Ya viuda, María decidió regresar a España, a Madrid, junto a su familia primera. Y eligió como residencia el Monasterio de las Descalzas Reales, fundado por su hermana Juana, ya fallecida. Juana, que había sido casada con el heredero al trono de Portugal, la otra gran potencia del momento. Juana, que viuda y recién parida, fue llamada a la corte madrileña y obligada a abandonar a su pequeño bebé, a quien no volvería a ver sino en cuadros, pues debía afrontar el gobierno de España durante la ausencia de su hermano. Una ausencia de cinco años, cuando fue Rey de Inglaterra. Sí, de Inglaterra, mal que les pese a los hijos de la pérfida Albión.
Juana pidió a su hermano no volver a casarse. Y su hermano se lo concedió. Dicen que tomó, en secreto, los hábitos de la Compañía de Jesús, transformándose en la única mujer jesuita de la Historia. Y se construyó un palacio a su medida, transformándolo en convento, el Convento de las Descalzas Reales.

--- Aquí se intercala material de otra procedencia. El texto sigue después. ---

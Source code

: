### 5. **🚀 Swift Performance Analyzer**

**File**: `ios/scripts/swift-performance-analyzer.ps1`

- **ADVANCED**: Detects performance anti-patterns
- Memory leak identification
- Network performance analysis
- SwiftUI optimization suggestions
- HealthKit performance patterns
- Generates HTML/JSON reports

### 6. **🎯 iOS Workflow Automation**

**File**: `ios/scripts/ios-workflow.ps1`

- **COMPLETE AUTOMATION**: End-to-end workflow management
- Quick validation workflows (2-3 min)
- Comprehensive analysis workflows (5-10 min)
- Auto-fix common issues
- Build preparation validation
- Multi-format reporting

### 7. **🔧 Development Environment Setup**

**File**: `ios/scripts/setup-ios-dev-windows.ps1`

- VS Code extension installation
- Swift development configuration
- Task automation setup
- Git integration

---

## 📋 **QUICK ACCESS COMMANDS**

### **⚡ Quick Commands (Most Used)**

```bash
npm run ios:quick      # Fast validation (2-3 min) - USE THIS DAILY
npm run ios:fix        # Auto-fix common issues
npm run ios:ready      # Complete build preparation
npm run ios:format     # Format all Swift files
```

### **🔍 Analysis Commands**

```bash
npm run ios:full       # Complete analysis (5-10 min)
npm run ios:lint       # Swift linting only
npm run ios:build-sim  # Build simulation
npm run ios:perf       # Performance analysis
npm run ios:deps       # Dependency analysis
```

Cuentan que Teresa de Jesús, nuestra santa universal, nuestra doctora de la Iglesia, una de las únicas cuatro doctoras mujeres que tiene la Iglesia Católica, pasó una semana en las Descalzas Reales. Iba, Teresa, camino de Pastrana, llamada por Ana de Éboli, la celebérrima princesa de Éboli, de quien dicen que fue amante del rey. Ana había mandado su propio carruaje para que Teresa no tuviese que andar en borrico por esos caminos de Dios. Ana quería que Teresa fundase uno de sus monasterios en Pastrana, capital de los Príncipes de Éboli. Teresa podría haberse alojado, durante su estancia madrileña, en algún convento de su orden, pero decidió pasar una semana en compañía de esa gran dama espiritual que era Juana, la hermana pequeña de Felipe.
Cuentan que congeniaron, que se intercambiaron confidencias y sentires y que, tras su partida, Teresa dejó no pocos manuscritos suyos en la biblioteca conventual de Juana.
Cuando María regresa de Austria, y se instala en las Descalzas Reales, lee, entre otras muchas cosas, aquellos manuscritos teresianos. Y queda fascinada. Se informa, pregunta y, así, se entera que el Santo Oficio, la temible Inquisición, tiene incautada toda la obra de Teresa, impidiendo su difusión. Y María no duda un momento. Pide audiencia a su muy ocupado hermano para solicitarle que interceda a su favor, que medie en el conflicto, que presione al Inquisidor General. Que, por muy poder temporal que sea Felipe, a nadie se le escapa que sus palabras son ley, aquí y en Roma, nunca más a propósito dicho. Y Felipe intercede. Y María, la muy poderosa María, financia la edición princeps de la obra completa de Teresa, encarga a fray Luis de León la redacción de una biografía sobre la mística abulense y apoya, personalmente, el proceso de beatificación de aquella monja única, irrepetible.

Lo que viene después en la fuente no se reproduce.